Stored data
▼▼▼

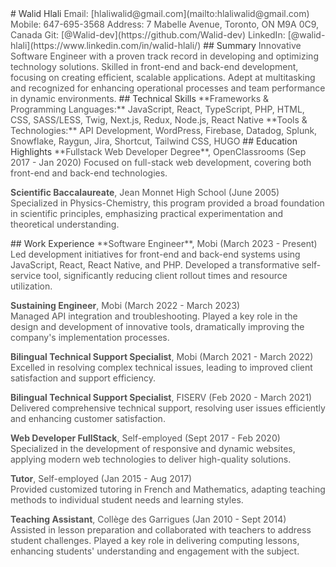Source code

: <span style="color: #333333;">
# Walid Hlali
</span>

<span style="color: #555555;">
Email: [hlaliwalid@gmail.com](mailto:hlaliwalid@gmail.com)  
Mobile: 647-695-3568  
Address: 7 Mabelle Avenue, Toronto, ON M9A 0C9, Canada  
Git: [@Walid-dev](https://github.com/Walid-dev)  
LinkedIn: [@walid-hlali](https://www.linkedin.com/in/walid-hlali/)
</span>

<span style="color: #333333;">
## Summary
</span>
<span style="color: #555555;">
Innovative Software Engineer with a proven track record in developing and optimizing technology solutions. Skilled in front-end and back-end development, focusing on creating efficient, scalable applications. Adept at multitasking and recognized for enhancing operational processes and team performance in dynamic environments.
</span>

<span style="color: #333333;">
## Technical Skills
</span>
<span style="color: #555555;">
**Frameworks & Programming Languages:** JavaScript, React, TypeScript, PHP, HTML, CSS, SASS/LESS, Twig, Next.js, Redux, Node.js, React Native  
**Tools & Technologies:** API Development, WordPress, Firebase, Datadog, Splunk, Snowflake, Raygun, Jira, Shortcut, Tailwind CSS, HUGO
</span>

<span style="color: #333333;">
## Education Highlights
</span>
<span style="color: #555555;">
**Fullstack Web Developer Degree**, OpenClassrooms (Sep 2017 - Jan 2020)  
Focused on full-stack web development, covering both front-end and back-end technologies.

**Scientific Baccalaureate**, Jean Monnet High School (June 2005)  
Specialized in Physics-Chemistry, this program provided a broad foundation in scientific principles, emphasizing practical experimentation and theoretical understanding.
</span>

<span style="color: #333333;">
## Work Experience
</span>
<span style="color: #555555;">
**Software Engineer**, Mobi (March 2023 - Present)  
Led development initiatives for front-end and back-end systems using JavaScript, React, React Native, and PHP. Developed a transformative self-service tool, significantly reducing client rollout times and resource utilization.

**Sustaining Engineer**, Mobi (March 2022 - March 2023)  
Managed API integration and troubleshooting. Played a key role in the design and development of innovative tools, dramatically improving the company's implementation processes.

**Bilingual Technical Support Specialist**, Mobi (March 2021 - March 2022)  
Excelled in resolving complex technical issues, leading to improved client satisfaction and support efficiency.

**Bilingual Technical Support Specialist**, FISERV (Feb 2020 - March 2021)  
Delivered comprehensive technical support, resolving user issues efficiently and enhancing customer satisfaction.

**Web Developer FullStack**, Self-employed (Sept 2017 - Feb 2020)  
Specialized in the development of responsive and dynamic websites, applying modern web technologies to deliver high-quality solutions.

**Tutor**, Self-employed (Jan 2015 - Aug 2017)  
Provided customized tutoring in French and Mathematics, adapting teaching methods to individual student needs and learning styles.

**Teaching Assistant**, Collège des Garrigues (Jan 2010 - Sept 2014)  
Assisted in lesson preparation and collaborated with teachers to address student challenges. Played a key role in delivering computing lessons, enhancing students' understanding and engagement with the subject.
</span>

▲▲▲

**WORK REQUIRED:**
Search the entries above for "Specialist". Return every line that has it.

**ANSWER FOR THIS EXERCISE:**
**Bilingual Technical Support Specialist**, Mobi (March 2021 - March 2022)  
**Bilingual Technical Support Specialist**, FISERV (Feb 2020 - March 2021)  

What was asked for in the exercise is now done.